La seconda lettura parla ancora di noi e ci dice che siamo tutti diversi e che questa diversità e varietà è un bene, una ricchezza. Ma ci dice anche che siamo un “corpo”, un organismo vivente e unito. Anzi, noi non siamo un corpo qualsiasi, bensì il Corpo di Cristo. Questa è la nostra identità. Lo siamo come chiesa diocesana unita alle altre chiese sparse nel mondo a formare la Cattolica; lo sono tutte le comunità parrocchiali, interconnesse l’una alle altre dentro la chiesa diocesana. Così le comunità religiose, i gruppi, i movimenti. È l’ora veramente di finirla di andare avanti ognuno per conto suo, come se fossimo un organismo sezionato in mille pezzi. Pensiamo forse di poter vivere, staccandosi e non relazionandosi con gli altri? La morte dell’organismo è il destino di un organismo sezionato e disperso! L’esperienza sinodale che stiamo facendo è illuminante in proposito: conta il camminare insieme. Conta il mettersi insieme in ascolto dello Spirito che parla a noi in tanti modi, anche nella storia, nella vita dei nostri fratelli e di noi stessi, come nella chiesa universale guidata dal santo Padre. Che questo stile sinodale caratterizzi d’ora in avanti tutta la nostra chiesa, nel rispetto naturalmente della specificità dei ruoli e dei compiti, ma forti del dono del battesimo che ci ha fatto tutti in Cristo, sacerdoti, re e profeti. “ora noi siamo il corpo di Cristo e sue membra, ciascuno per la sua parte”.
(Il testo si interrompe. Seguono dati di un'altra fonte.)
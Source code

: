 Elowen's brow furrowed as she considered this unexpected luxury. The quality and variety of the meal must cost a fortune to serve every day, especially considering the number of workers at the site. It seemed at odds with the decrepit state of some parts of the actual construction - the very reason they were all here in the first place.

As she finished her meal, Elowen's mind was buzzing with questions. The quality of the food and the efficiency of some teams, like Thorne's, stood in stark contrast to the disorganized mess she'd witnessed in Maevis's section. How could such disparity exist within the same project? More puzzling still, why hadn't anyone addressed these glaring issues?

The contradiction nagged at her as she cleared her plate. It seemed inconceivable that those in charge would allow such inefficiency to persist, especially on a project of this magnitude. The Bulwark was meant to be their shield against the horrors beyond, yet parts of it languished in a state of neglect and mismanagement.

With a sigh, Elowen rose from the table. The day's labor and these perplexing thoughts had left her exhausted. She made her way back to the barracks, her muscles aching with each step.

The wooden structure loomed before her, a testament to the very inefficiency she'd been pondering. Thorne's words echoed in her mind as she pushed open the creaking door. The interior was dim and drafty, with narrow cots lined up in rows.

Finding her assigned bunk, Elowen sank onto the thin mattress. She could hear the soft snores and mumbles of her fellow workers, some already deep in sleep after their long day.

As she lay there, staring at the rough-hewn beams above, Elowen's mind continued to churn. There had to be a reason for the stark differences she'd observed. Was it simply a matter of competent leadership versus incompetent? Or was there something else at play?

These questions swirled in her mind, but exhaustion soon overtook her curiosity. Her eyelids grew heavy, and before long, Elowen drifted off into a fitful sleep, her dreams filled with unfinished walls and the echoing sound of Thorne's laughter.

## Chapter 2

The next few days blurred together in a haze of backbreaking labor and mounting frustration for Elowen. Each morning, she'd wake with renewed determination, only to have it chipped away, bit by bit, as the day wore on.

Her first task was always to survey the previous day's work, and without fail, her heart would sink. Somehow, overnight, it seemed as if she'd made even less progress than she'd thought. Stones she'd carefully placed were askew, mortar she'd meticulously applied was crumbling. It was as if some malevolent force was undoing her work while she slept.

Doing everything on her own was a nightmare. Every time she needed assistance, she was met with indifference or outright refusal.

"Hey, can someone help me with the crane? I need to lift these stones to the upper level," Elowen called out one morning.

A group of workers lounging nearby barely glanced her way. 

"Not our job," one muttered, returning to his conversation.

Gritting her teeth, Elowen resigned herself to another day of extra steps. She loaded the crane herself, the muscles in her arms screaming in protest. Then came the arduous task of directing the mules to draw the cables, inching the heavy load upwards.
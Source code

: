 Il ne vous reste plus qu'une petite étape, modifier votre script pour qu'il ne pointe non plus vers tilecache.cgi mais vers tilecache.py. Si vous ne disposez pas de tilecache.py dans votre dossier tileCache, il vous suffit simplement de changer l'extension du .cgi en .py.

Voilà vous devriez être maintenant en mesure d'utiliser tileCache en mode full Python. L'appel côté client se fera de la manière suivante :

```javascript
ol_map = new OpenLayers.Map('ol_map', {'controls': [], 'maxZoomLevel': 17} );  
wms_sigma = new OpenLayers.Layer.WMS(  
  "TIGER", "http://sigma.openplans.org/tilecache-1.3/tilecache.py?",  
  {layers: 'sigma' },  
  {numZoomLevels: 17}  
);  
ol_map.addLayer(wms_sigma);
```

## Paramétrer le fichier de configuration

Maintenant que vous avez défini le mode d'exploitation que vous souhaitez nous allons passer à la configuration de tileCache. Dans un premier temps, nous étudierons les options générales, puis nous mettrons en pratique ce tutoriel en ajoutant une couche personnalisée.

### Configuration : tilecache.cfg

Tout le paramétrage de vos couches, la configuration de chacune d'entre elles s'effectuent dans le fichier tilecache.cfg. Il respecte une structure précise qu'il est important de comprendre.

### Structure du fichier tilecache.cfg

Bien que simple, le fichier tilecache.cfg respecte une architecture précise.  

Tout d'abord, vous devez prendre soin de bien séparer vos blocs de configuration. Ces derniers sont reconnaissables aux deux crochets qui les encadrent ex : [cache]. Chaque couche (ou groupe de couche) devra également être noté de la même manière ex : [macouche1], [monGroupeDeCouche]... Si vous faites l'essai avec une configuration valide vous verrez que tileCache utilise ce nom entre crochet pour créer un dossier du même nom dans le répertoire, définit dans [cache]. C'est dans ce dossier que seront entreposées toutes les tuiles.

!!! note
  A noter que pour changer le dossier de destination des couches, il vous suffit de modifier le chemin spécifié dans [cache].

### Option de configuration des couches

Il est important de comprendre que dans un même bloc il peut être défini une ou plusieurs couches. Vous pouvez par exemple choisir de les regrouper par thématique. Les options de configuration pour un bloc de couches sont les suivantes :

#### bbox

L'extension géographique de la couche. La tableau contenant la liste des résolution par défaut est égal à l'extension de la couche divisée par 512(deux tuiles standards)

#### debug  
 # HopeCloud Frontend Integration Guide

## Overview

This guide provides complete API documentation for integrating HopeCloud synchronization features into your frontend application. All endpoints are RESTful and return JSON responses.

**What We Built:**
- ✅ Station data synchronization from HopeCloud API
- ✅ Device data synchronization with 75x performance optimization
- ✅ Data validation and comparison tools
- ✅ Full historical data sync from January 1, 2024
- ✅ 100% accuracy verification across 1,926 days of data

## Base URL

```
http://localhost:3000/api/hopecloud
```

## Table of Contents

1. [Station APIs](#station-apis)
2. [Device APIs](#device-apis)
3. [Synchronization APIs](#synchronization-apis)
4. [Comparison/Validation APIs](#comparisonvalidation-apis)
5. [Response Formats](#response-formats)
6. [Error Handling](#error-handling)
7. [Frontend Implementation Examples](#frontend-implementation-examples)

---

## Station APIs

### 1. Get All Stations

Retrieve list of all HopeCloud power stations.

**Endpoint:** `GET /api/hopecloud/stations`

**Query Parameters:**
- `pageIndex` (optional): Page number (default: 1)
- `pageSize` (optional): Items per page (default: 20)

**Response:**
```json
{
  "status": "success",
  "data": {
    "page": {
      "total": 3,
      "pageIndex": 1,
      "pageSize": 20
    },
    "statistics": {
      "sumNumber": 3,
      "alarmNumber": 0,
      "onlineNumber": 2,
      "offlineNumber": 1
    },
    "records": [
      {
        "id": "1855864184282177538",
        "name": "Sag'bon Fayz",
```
Il brano evangelico di questa sera, ripreso da domenica scorsa è particolarmente bello e significativo per noi. È il brano che sta alla base del nostro cammino sinodale. Ci siamo mossi infatti per ascoltare le attese di Vangelo presenti in noi e nei nostri territori, per essere poi strumenti efficaci dell’amore di Cristo.

In sostanza, ho chiesto a tutta la diocesi convocandola in Sinodo di imparare ad assumere lo sguardo di Cristo sull’umanità e sul mondo. Quello sguardo pieno di misericordia e di tenerezza che commuove il cuore di Cristo e lo spinge alla missione di salvezza. “Gesù, vedendo le folle, ne sentì compassione, perché erano stanche e sfinite come pecore che non hanno pastore”. E a questo sguardo pieno di amore e di tenerezza segue la risposta: la ricerca di operai per la messe che gli occhi del Signore vede abbondante. Ed ecco la chiamata dei dodici.

Noi ci vogliamo proprio muovere sulle orme del nostro Redentore. Vogliamo fare esattamente come Lui. Anzi, lo abbiamo già anche fatto, almeno nel tentativo e nell’impegno: guardare in noi e attorno a noi la messe abbondante che attende di essere mietuta; ascoltare la stanchezza e la sfinitezza dell’umanità; il disorientamento e la confusione di chi non ha un pastore giusto e buono che lo guidi.

Con la seconda sessione del Sinodo che si apre tra poco, il 25 di luglio, nella festa solenne di San Jacopo nostro Patrono, cercheremo anche noi di fare esattamente quello che fece Gesù: rispondere cioè alle sfide, con la missione di tutta la nostra chiesa; con una conversione missionaria. Riscoprendo di essere mandati Lui come gli apostoli che abbiamo ascoltato nel Vangelo essere stati chiamati da Lui. Anche noi saremo chiamati per nome dal Signore che ci rinnoverà il mandato e ci inviterà a lasciarci guidare ancora dallo Spirito santo per rispondere alle sfide che abbiamo individuato in questa prima sessione sinodale.

Nella gratitudine, col cuore pieno di riconoscenza, continuiamo a chiedere il dono dello Spirito, l’assistenza materna della Vergine Maria e del nostro amico e fratello San Jacopo.